A mente da ruiva foi a mil com pensamentos mirabolantes, durante a festa ela percebeu o olhar da ex-enteada sobre Chloe, quem a filha odeia e sente ciúmes, acreditando que seja a única pessoa que possa impedir o casamento sem ao menos fazer nada. Notou o clima entre elas durante a dança e a saída repentina, até mesmo os pequenos toques trocados. Ângela poderia ser o band-aid na relação da filha com o herdeiro Ricci, evitando que se esfarele antes que possa acontecer o casamento e eles enriquecerem novamente.
- O que foi, mamãe? - a loira já havia se vestido e agora amarra o cabelo com um elástico.
- Ângela tem que ficar...
- Até a senhora com isso, af! - Madison se jogou na cama e abraçou um dos travesseiros, prestando atenção na matriarca.

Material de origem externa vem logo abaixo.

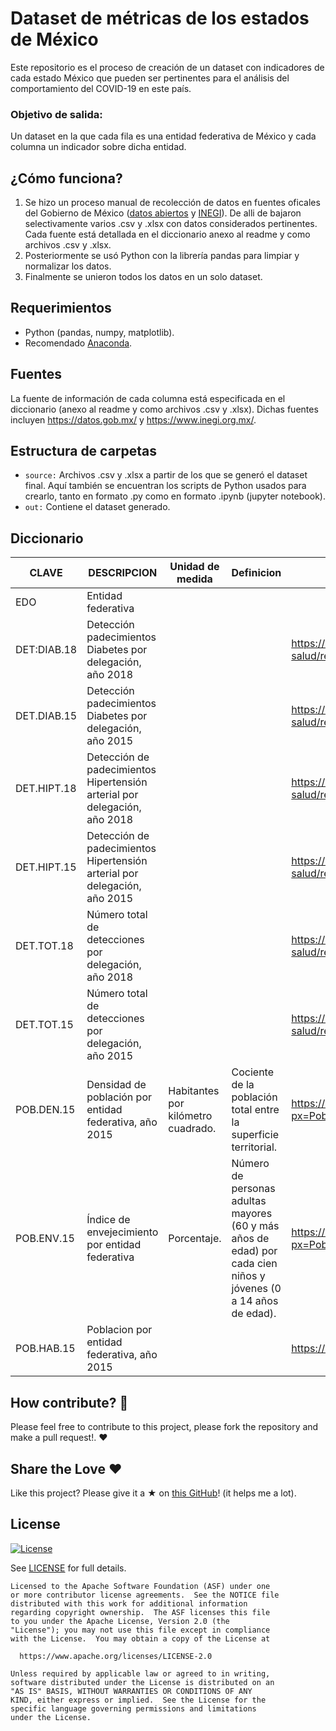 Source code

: # Dataset de métricas de los estados de México
Este repositorio es el proceso de creación de un dataset con indicadores de cada estado México que pueden ser pertinentes para el análisis del comportamiento del COVID-19 en este país.

### Objetivo de salida:
Un dataset en la que cada fila es una entidad federativa de México y cada columna un indicador sobre dicha entidad.

## ¿Cómo funciona?
1. Se hizo un proceso manual de recolección de datos en fuentes oficales del Gobierno de México ([datos abiertos](https://datos.gob.mx/) y [INEGI](https://www.inegi.org.mx)). De alli de bajaron selectivamente varios .csv y .xlsx con datos considerados pertinentes. Cada fuente está detallada en el diccionario anexo al readme y como archivos .csv y .xlsx.
2. Posteriormente se usó Python con la librería pandas para limpiar y normalizar los datos.
3. Finalmente se unieron todos los datos en un solo dataset.

## Requerimientos
+ Python (pandas, numpy, matplotlib).
+ Recomendado [Anaconda](https://www.anaconda.com/distribution/).

## Fuentes
La fuente de información de cada columna está especificada en el diccionario (anexo al readme y como archivos .csv y .xlsx). Dichas fuentes incluyen https://datos.gob.mx/ y https://www.inegi.org.mx/.

## Estructura de carpetas
+ `source:` Archivos .csv y .xlsx a partir de los que se generó el dataset final. Aquí también se encuentran los scripts de Python usados para crearlo, tanto en formato .py como en formato .ipynb (jupyter notebook).
+ `out:` Contiene el dataset generado.

## Diccionario
|CLAVE      |DESCRIPCION                                                              |Unidad de medida                  |Definicion                                                                                                     |FUENTE                                                                                               |Archivo           |Notas                    |
|-----------|-------------------------------------------------------------------------|----------------------------------|---------------------------------------------------------------------------------------------------------------|-----------------------------------------------------------------------------------------------------|------------------|-------------------------|
|EDO        |Entidad federativa                                                       |                                  |                                                                                                               |                                                                                                     |                  |                         |
|DET:DIAB.18|Detección padecimientos Diabetes por delegación, año 2018                |                                  |                                                                                                               |https://datos.gob.mx/busca/dataset/informacion-en-salud/resource/13002ba5-e98d-4e41-bdaa-86500fcd8a63|istabla43_2018.csv|                         |
|DET.DIAB.15|Detección padecimientos Diabetes por delegación, año 2015                |                                  |                                                                                                               |https://datos.gob.mx/busca/dataset/informacion-en-salud/resource/13002ba5-e98d-4e41-bdaa-86500fcd8a63|istabla43_2018.csv|                         |
|DET.HIPT.18|Detección de padecimientos Hipertensión arterial por delegación, año 2018|                                  |                                                                                                               |https://datos.gob.mx/busca/dataset/informacion-en-salud/resource/ec805b62-dc3f-4147-a9f3-e69d93081e29|istabla45_2018.csv|                         |
|DET.HIPT.15|Detección de padecimientos Hipertensión arterial por delegación, año 2015|                                  |                                                                                                               |https://datos.gob.mx/busca/dataset/informacion-en-salud/resource/ec805b62-dc3f-4147-a9f3-e69d93081e30|istabla45_2018.csv|                         |
|DET.TOT.18 |Número total de detecciones por delegación, año 2018                     |                                  |                                                                                                               |https://datos.gob.mx/busca/dataset/informacion-en-salud/resource/f4c845a5-1267-49ba-9211-b191a21c53b8|istabla39_2018.csv|                         |
|DET.TOT.15 |Número total de detecciones por delegación, año 2015                     |                                  |                                                                                                               |https://datos.gob.mx/busca/dataset/informacion-en-salud/resource/f4c845a5-1267-49ba-9211-b191a21c53b9|istabla39_2018.csv|                         |
|POB.DEN.15 |Densidad de población por entidad federativa, año 2015                   |Habitantes por kilómetro cuadrado.|Cociente de la población total entre la superficie territorial.                                                |https://www.inegi.org.mx/app/tabulados/interactivos/?px=Poblacion_07&bd=Poblacion                    |Población_07.xlsx |Convertido a csv en excel|
|POB.ENV.15 |Índice de envejecimiento por entidad federativa                          |Porcentaje.                       |Número de personas adultas mayores (60 y más años de edad) por cada cien niños y jóvenes (0 a 14 años de edad).|https://www.inegi.org.mx/app/tabulados/interactivos/?px=Poblacion_05&bd=Poblacion                    |Población_05.xlsx |Convertido a csv en excel|
|POB.HAB.15 |Poblacion por entidad federativa, año 2015                               |                                  |                                                                                                               |https://www.inegi.org.mx/programas/intercensal/2015/default.html#Tabulados                           |01_poblacion.xls  |Convertido a csv en excel|

## How contribute? :rocket:

Please feel free to contribute to this project, please fork the repository and make a pull request!. :heart:

## Share the Love :heart:

Like this project? Please give it a ★ on [this GitHub](https://github.com/Innovacion-Mexico/sesa-qroo-covid19-extractor)! (it helps me a lot).

## License

[![License](https://img.shields.io/badge/License-Apache%202.0-blue.svg)](https://opensource.org/licenses/Apache-2.0) 

See [LICENSE](LICENSE) for full details.

    Licensed to the Apache Software Foundation (ASF) under one
    or more contributor license agreements.  See the NOTICE file
    distributed with this work for additional information
    regarding copyright ownership.  The ASF licenses this file
    to you under the Apache License, Version 2.0 (the
    "License"); you may not use this file except in compliance
    with the License.  You may obtain a copy of the License at

      https://www.apache.org/licenses/LICENSE-2.0

    Unless required by applicable law or agreed to in writing,
    software distributed under the License is distributed on an
    "AS IS" BASIS, WITHOUT WARRANTIES OR CONDITIONS OF ANY
    KIND, either express or implied.  See the License for the
    specific language governing permissions and limitations
    under the License.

- Você não percebeu ela com aquela amiguinha do Alex? - e ali se encontrou a resposta para os problemas delas, por enquanto. Haveria seus prós e contras.
- Está me dizendo que para evitar que Alex me largue por aquela loira franzina terei de aguentar a Ângela?! - ela ficou desacreditada em tal proposta, mas ao pesar na balança pareceu um bom negócio, apenas um mês até o casamento e um provável romance para distrair, em breve conseguiria tudo que estimou - Mamãe, isso é genial! Dois coelhos em uma cajadada só...
Mãe e filha olharam uma para outra e começaram a tramar o plano para prender Alexander de vez, o primeiro passo seria afastar Chloe da vida do noivo, fazer ele se desapaixonar da loira, e continuar fazendo a maioria acreditar que ela é o caminho certo, um anjo em pessoa. O terceiro ainda teria de ser preparado, pois exige muito mais detalhes e cuidado, elas pensaram em tudo, o casamento do ano lhes deixariam novamente no topo da sociedade, agora com novo sobrenome e histórico, como se fossem troféus na vitrine da elite.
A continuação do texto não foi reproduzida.